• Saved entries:

════════════════

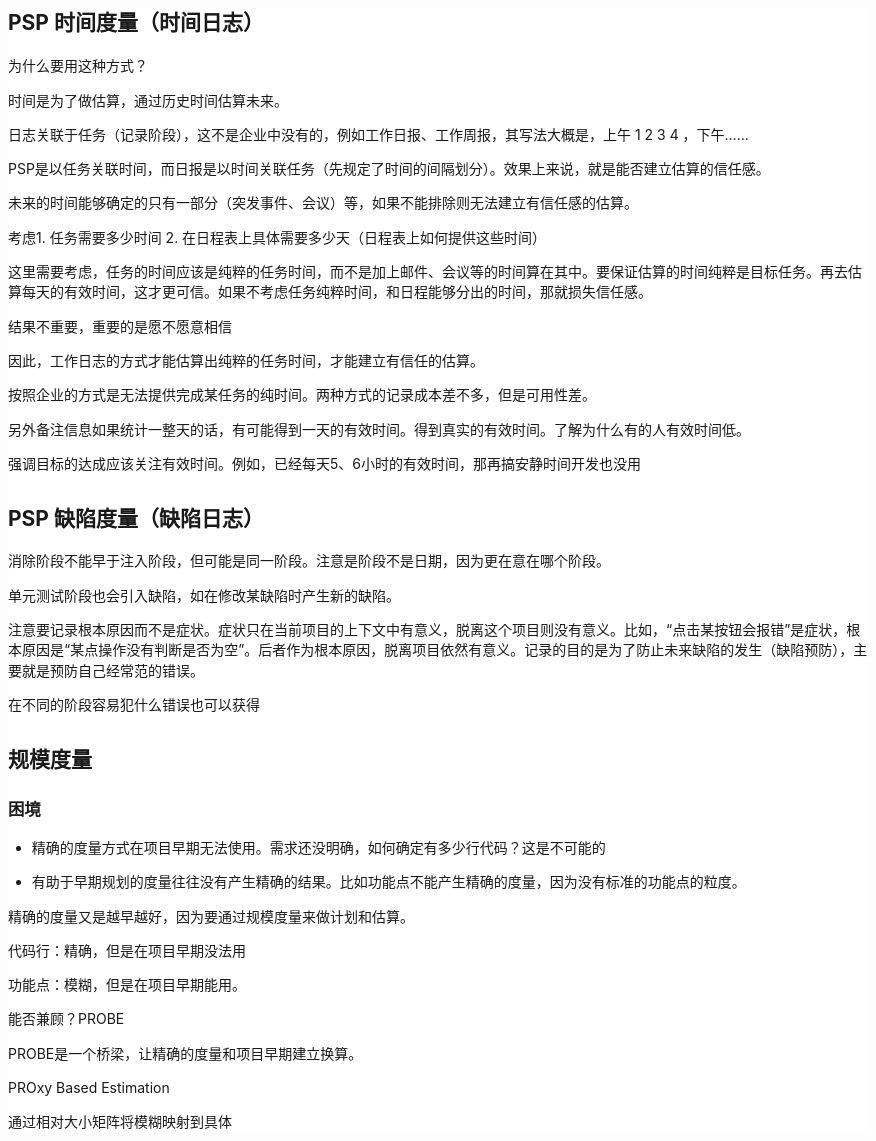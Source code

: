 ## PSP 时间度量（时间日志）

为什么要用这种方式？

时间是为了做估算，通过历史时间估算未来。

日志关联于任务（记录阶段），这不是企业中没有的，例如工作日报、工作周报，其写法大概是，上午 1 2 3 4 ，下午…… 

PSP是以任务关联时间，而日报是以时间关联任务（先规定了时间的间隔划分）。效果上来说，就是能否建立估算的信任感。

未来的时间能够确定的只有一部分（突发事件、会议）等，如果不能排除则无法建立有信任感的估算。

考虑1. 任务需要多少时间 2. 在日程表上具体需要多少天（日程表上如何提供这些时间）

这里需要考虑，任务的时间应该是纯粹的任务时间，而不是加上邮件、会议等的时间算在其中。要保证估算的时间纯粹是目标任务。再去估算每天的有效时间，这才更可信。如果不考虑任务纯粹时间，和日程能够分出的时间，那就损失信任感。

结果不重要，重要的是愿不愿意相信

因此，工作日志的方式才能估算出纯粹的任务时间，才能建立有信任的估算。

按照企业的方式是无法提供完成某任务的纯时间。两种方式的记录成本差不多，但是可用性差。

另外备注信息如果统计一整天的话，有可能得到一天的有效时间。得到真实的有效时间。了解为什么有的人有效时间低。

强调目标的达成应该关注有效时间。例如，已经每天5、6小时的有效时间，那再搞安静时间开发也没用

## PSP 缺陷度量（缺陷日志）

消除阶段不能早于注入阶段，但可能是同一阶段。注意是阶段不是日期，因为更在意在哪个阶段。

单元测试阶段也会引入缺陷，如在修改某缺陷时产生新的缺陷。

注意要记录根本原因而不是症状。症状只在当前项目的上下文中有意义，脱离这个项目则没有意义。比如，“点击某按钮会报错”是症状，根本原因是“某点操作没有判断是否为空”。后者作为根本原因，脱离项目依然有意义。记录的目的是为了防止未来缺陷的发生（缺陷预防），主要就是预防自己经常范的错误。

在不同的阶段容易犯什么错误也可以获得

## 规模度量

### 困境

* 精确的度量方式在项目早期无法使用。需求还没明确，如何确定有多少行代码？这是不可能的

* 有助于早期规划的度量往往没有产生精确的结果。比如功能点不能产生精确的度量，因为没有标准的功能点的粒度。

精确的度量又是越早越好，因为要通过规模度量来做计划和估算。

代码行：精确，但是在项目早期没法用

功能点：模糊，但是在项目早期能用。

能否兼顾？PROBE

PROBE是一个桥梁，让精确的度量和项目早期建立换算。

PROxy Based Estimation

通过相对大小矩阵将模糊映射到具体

════════════════

• What you should do:
Begin with the line that contains "考虑1. 任务需要多少时间 2. 在日程表上具体需要多少天（日程表上如何提供这些时间）" and set down each line exactly until the records above end, including the final line.

• Written answer:
考虑1. 任务需要多少时间 2. 在日程表上具体需要多少天（日程表上如何提供这些时间）

这里需要考虑，任务的时间应该是纯粹的任务时间，而不是加上邮件、会议等的时间算在其中。要保证估算的时间纯粹是目标任务。再去估算每天的有效时间，这才更可信。如果不考虑任务纯粹时间，和日程能够分出的时间，那就损失信任感。

结果不重要，重要的是愿不愿意相信

因此，工作日志的方式才能估算出纯粹的任务时间，才能建立有信任的估算。

按照企业的方式是无法提供完成某任务的纯时间。两种方式的记录成本差不多，但是可用性差。

另外备注信息如果统计一整天的话，有可能得到一天的有效时间。得到真实的有效时间。了解为什么有的人有效时间低。

强调目标的达成应该关注有效时间。例如，已经每天5、6小时的有效时间，那再搞安静时间开发也没用

## PSP 缺陷度量（缺陷日志）

消除阶段不能早于注入阶段，但可能是同一阶段。注意是阶段不是日期，因为更在意在哪个阶段。

单元测试阶段也会引入缺陷，如在修改某缺陷时产生新的缺陷。

注意要记录根本原因而不是症状。症状只在当前项目的上下文中有意义，脱离这个项目则没有意义。比如，“点击某按钮会报错”是症状，根本原因是“某点操作没有判断是否为空”。后者作为根本原因，脱离项目依然有意义。记录的目的是为了防止未来缺陷的发生（缺陷预防），主要就是预防自己经常范的错误。

在不同的阶段容易犯什么错误也可以获得

## 规模度量

### 困境

* 精确的度量方式在项目早期无法使用。需求还没明确，如何确定有多少行代码？这是不可能的

* 有助于早期规划的度量往往没有产生精确的结果。比如功能点不能产生精确的度量，因为没有标准的功能点的粒度。

精确的度量又是越早越好，因为要通过规模度量来做计划和估算。

代码行：精确，但是在项目早期没法用

功能点：模糊，但是在项目早期能用。

能否兼顾？PROBE

PROBE是一个桥梁，让精确的度量和项目早期建立换算。

PROxy Based Estimation

通过相对大小矩阵将模糊映射到具体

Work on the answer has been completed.